Optimized implementation for calculation and fast-update of Pfaffians installed to the open-source fermionic variational solver mVMC

In this article, we present a high performance, portable and well templated implementation for computing and fast-updating Pfaffian and inverse of an even-ranked skew-symmetric (antisymmetric) matrix. It is achieved with a skew-symmetric, blocked variant of the Parlett-Reid algorithm and a blocked update scheme based on the Woodbury matrix identity. Installation of this framework into the geminalwavefunction-based many-variable Variational Monte Carlo (mVMC) code boosts sampling performance to up to more than 6 times without changing Markov chain's behavior.

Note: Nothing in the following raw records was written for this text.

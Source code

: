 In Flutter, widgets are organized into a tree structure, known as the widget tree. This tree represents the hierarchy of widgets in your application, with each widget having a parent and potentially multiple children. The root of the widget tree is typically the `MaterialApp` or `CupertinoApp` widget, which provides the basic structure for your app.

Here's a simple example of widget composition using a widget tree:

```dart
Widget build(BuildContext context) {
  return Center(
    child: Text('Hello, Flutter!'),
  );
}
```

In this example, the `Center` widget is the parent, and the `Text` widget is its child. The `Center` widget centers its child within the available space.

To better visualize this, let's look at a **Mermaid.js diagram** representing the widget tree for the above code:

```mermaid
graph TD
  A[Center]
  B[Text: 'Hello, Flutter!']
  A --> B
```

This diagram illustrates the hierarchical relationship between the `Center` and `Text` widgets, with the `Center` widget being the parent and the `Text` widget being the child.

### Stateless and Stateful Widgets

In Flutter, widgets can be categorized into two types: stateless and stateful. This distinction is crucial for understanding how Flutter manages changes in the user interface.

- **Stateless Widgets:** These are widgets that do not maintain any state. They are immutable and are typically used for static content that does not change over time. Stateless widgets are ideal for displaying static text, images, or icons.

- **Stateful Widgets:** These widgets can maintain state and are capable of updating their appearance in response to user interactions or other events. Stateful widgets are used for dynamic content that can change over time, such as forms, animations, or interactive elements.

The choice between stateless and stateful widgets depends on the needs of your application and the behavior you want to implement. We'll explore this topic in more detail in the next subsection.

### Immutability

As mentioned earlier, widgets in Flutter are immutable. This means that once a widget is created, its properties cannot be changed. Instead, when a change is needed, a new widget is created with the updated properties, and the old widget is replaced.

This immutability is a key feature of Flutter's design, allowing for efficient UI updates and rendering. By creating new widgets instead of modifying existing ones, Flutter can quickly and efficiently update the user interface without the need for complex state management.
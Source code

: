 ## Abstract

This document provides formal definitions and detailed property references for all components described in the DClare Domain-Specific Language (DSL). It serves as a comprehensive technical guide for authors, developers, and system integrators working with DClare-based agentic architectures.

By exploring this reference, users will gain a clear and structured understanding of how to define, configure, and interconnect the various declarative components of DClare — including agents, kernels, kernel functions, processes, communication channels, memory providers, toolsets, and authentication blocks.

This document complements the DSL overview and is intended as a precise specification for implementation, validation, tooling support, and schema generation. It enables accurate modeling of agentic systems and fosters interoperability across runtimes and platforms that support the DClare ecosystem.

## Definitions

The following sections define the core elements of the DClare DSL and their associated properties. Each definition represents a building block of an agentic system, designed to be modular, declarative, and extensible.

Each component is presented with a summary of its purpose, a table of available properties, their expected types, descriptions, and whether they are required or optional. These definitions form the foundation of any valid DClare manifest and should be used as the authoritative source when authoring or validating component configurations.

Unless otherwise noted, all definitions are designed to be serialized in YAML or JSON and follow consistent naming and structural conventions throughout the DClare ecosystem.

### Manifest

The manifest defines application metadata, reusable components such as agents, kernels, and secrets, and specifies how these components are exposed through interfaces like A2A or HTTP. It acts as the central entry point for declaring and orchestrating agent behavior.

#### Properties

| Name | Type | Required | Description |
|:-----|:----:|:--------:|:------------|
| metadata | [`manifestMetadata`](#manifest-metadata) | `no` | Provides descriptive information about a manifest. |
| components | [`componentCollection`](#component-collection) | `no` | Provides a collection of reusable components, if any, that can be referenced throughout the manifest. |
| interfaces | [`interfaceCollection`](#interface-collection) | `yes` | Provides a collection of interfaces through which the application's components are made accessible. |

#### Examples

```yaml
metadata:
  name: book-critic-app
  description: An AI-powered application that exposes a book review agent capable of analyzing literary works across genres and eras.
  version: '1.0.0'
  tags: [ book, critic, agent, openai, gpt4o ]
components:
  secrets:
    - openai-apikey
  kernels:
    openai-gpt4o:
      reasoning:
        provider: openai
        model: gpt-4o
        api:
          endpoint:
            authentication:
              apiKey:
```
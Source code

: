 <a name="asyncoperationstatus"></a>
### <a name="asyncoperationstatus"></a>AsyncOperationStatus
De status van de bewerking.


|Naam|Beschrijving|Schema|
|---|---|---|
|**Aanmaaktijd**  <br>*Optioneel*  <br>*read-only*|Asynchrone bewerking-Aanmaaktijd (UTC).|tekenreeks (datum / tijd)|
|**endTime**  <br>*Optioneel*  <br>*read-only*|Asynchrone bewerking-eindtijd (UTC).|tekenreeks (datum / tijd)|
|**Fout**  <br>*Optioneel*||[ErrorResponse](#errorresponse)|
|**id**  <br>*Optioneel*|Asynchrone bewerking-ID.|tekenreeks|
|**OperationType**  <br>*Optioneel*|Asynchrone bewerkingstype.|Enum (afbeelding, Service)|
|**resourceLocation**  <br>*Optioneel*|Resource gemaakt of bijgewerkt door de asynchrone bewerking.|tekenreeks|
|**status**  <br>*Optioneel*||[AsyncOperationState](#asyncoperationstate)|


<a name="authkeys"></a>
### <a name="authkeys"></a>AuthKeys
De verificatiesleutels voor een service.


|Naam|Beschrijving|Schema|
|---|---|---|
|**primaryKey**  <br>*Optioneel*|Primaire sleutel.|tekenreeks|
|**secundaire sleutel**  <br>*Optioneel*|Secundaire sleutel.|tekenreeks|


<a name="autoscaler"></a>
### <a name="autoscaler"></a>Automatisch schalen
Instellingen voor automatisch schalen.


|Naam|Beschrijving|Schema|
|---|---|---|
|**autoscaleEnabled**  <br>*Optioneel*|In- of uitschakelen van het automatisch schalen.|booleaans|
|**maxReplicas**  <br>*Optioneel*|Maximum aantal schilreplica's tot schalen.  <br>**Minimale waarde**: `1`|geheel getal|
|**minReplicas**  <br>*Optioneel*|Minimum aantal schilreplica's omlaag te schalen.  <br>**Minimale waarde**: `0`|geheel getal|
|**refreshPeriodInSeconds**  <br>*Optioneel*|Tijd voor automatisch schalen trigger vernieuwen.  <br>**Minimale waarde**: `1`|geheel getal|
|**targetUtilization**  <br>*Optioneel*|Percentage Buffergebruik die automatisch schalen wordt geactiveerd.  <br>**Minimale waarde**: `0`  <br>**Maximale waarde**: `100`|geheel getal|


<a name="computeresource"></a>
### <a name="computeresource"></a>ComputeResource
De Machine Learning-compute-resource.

The implementation is based on an extension of the BLAS-like instantiation software (BLIS) framework which has optimized kernel for many state-of-the-art processors including Intel Skylake-X, AMD EPYC Rome and Fujitsu A64FX. Program summary Program title: Pfaffine and PfUpdates library for mVMC [1] CPC Library link to program files: https://doi .org /10 .17632 /rz9rs8cpws .1 Developer's repository link: https://github .com /issp -center-dev /mVMC /tree /master /src /pfupdates, https:// github .com /xrq -phys /Pfaffine Licensing provisions: MPL-2.0 (for new Library part) Programming language: C++14 (for new Library part) Nature of problem: Finding a method for computing and updating Pfaffian and inverse of a skewsymmetric matrix that yields a high performance on modern processor architectures. Solution method: Deploying a blocked version of the Parlett-Reid algorithm with BLIS serving as assemblylevel backend. Updating is approached using a modified Woodbury matrix identity.